どんなお洋服でも、それがハイブランドでもファストファッションでも、気に入ったら長く着たらいい。そのサイクルは、みんながそれぞれに決めたらいい。モノを大切にするのは大事だが、大人はおしゃれな気持ちも忘れないでいたい。若者と違って、おじさんとおばさんは清潔感が大切だから。売れない店やブランドは倒産するだけだし、カスタマーも、そのニュースが痛くも痒くもないなら、そのブランド、創立者、デザイナー、職人を、そもそもそんなに好きではなかったということだけだ。服に限らない。たべものだってそう。企業だけではなく、個人店だってそうだろう。とてもシンプルで、そこにあなたの愛があるかないかだけ。とても学びの多いイベントだった。行って本当によかった。
日曜日の昨日は再び鎌倉駅から東京方面へ。目黒で、グラフィックデザイナーの川畑あずさ(かわばた・あずさ)さんと打ち合わせ。いつも思うが、仕事に真摯で、デザイン以外の部分までも、気配りや目配り、想像力がかなり高い。スケジュール管理もずば抜けていて、秘書のような才能もかなり高い気がする。外資系のセクレタリーとかにいそうな感じ。自分にはないものばかりだけれど、それを妬んだり、羨ましがったりすることはなく、輝く光を真っ直ぐに眺めることができるのは何故だろう。この人ならと、安心して仕事をお願いできるし、この人にお金を払いたいと思う。お願いしているお仕事のリリースは、また追って。

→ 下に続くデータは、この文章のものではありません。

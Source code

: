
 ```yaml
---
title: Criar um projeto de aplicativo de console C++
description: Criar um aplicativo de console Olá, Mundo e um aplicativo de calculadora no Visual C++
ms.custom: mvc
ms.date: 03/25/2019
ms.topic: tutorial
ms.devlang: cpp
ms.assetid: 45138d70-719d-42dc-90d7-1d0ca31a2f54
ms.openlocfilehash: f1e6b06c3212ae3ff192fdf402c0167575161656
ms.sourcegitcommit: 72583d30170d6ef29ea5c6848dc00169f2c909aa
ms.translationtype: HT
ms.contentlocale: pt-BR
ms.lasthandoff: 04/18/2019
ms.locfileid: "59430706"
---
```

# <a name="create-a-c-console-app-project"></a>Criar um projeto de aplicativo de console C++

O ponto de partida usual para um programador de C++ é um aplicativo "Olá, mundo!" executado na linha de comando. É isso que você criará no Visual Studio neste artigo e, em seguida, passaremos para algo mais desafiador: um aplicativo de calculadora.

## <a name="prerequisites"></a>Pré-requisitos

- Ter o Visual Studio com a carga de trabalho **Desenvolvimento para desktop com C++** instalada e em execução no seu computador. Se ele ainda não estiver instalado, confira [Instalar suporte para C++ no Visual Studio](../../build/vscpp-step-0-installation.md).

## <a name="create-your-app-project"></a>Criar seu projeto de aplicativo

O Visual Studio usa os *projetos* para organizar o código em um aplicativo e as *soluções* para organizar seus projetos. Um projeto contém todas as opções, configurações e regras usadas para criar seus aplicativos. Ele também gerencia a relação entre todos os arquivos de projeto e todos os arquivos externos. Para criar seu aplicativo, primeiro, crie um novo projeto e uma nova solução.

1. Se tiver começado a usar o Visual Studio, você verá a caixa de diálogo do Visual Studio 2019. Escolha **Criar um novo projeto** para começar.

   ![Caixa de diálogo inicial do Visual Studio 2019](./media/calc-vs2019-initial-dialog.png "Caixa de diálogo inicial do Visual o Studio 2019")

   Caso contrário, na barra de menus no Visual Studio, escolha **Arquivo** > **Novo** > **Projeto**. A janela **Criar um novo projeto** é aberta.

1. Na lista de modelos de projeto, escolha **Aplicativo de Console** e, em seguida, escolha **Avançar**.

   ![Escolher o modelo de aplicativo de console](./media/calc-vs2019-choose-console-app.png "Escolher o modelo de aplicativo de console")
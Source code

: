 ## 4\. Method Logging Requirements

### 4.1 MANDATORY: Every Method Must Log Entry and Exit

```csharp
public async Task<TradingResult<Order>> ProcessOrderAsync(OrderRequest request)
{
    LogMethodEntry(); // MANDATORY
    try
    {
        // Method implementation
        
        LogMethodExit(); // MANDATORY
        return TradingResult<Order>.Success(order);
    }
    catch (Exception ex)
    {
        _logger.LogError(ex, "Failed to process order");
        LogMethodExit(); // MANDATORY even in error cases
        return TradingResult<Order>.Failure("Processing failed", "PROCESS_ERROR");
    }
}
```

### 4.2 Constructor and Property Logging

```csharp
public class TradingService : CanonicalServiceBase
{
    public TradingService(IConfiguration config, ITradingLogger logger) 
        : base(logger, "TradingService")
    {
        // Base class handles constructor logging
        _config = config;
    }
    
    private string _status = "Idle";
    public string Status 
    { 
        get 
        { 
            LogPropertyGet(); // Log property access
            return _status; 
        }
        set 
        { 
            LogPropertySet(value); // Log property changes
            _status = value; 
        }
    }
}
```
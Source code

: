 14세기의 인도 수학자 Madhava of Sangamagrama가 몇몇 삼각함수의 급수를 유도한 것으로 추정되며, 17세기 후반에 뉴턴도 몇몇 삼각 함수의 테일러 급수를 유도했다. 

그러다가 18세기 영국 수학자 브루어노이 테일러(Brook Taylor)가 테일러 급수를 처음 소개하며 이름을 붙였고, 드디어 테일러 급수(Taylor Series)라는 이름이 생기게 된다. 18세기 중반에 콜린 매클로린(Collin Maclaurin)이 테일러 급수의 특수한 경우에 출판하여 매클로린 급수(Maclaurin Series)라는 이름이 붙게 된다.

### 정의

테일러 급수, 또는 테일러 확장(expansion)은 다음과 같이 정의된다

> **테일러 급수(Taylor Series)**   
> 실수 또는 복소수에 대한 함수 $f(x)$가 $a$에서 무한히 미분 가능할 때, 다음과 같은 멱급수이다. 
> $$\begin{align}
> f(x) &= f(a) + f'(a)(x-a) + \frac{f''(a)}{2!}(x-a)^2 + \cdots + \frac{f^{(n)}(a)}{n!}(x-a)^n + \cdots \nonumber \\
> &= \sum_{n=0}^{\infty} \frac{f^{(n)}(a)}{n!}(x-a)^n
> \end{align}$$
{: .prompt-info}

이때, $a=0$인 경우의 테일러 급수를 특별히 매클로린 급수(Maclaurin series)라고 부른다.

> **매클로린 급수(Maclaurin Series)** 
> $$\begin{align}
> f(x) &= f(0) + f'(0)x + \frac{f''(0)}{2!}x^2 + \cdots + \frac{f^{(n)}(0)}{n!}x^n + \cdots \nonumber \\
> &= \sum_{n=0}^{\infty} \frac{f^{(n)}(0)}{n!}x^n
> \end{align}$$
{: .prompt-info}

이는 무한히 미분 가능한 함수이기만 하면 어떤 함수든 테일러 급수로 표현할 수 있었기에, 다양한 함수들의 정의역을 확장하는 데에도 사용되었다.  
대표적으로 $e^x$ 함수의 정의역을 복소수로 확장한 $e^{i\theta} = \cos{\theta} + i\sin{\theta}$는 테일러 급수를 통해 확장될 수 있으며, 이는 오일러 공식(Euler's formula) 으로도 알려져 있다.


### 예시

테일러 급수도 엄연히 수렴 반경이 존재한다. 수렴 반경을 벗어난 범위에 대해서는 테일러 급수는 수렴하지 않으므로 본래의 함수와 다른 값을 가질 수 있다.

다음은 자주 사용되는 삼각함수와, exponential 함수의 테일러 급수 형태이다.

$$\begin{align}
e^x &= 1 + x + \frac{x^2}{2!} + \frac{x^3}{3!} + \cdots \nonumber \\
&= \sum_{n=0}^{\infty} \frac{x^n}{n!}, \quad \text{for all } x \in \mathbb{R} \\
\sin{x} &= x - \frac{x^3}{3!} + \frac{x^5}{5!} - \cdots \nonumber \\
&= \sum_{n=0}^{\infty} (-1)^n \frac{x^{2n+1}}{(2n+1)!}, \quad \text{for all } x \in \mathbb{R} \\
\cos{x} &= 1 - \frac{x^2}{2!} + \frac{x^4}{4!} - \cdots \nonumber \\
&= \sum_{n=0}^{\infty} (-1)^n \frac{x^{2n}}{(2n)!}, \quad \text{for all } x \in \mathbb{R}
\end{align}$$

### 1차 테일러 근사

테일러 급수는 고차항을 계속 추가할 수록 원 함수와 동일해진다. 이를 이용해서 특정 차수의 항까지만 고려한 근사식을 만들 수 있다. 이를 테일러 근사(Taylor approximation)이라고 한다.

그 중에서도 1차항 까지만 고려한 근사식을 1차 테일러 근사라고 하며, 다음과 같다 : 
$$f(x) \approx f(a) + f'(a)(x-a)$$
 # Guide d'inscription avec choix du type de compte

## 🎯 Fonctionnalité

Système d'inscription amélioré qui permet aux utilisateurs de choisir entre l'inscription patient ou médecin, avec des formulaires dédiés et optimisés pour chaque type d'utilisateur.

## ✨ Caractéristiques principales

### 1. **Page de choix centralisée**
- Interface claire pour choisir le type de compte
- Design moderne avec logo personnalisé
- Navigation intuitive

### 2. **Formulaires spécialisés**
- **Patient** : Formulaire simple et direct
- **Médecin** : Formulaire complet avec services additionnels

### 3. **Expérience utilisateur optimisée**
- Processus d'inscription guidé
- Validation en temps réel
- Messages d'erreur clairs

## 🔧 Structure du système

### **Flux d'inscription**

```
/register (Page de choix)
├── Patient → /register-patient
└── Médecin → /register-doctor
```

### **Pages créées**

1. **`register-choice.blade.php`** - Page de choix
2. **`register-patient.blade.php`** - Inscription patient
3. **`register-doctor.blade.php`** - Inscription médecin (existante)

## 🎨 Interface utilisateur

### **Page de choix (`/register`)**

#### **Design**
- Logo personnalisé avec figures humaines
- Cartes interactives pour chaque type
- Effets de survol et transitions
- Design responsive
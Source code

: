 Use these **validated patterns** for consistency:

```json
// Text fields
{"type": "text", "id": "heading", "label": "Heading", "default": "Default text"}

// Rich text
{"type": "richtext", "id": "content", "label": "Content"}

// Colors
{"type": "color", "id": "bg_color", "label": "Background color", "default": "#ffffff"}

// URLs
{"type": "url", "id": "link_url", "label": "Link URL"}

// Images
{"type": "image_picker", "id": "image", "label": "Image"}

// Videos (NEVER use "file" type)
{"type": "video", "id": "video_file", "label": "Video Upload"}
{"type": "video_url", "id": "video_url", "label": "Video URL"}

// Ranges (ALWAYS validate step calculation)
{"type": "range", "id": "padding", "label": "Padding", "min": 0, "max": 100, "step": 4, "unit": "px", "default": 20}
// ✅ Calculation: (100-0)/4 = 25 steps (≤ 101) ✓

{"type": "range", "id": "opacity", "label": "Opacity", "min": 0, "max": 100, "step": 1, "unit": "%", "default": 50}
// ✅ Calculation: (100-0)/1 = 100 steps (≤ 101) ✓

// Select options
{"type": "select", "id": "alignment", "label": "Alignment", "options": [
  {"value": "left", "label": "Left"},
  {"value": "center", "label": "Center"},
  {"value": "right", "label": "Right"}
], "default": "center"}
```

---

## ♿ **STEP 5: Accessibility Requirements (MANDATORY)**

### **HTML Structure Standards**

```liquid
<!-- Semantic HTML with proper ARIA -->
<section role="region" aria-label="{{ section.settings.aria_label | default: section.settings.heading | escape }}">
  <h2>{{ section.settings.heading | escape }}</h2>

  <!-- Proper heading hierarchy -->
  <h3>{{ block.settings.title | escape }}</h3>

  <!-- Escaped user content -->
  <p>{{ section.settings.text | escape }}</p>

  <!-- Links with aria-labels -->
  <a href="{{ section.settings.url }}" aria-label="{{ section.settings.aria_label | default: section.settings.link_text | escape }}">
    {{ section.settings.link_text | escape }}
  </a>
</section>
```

打ち合わせを終えて、4時オープンの『とんき』でひとりでビールとヒレカツ定食を堪能してから、西荻窪と吉祥寺で家族のあれこれ。で、今は吉祥寺で朝を迎えている。久しぶりに娘は欠席で、母とわたしの二人きり。母は相変わらずに最の高(さいのこう)。忘れっぽいし、同じことを聞いてきたりする時空の中で、彼女なりの美意識を保ち、美しいフォームでクロールしている感じ。ストロークがきれいだから、わたしはそれを邪魔しない。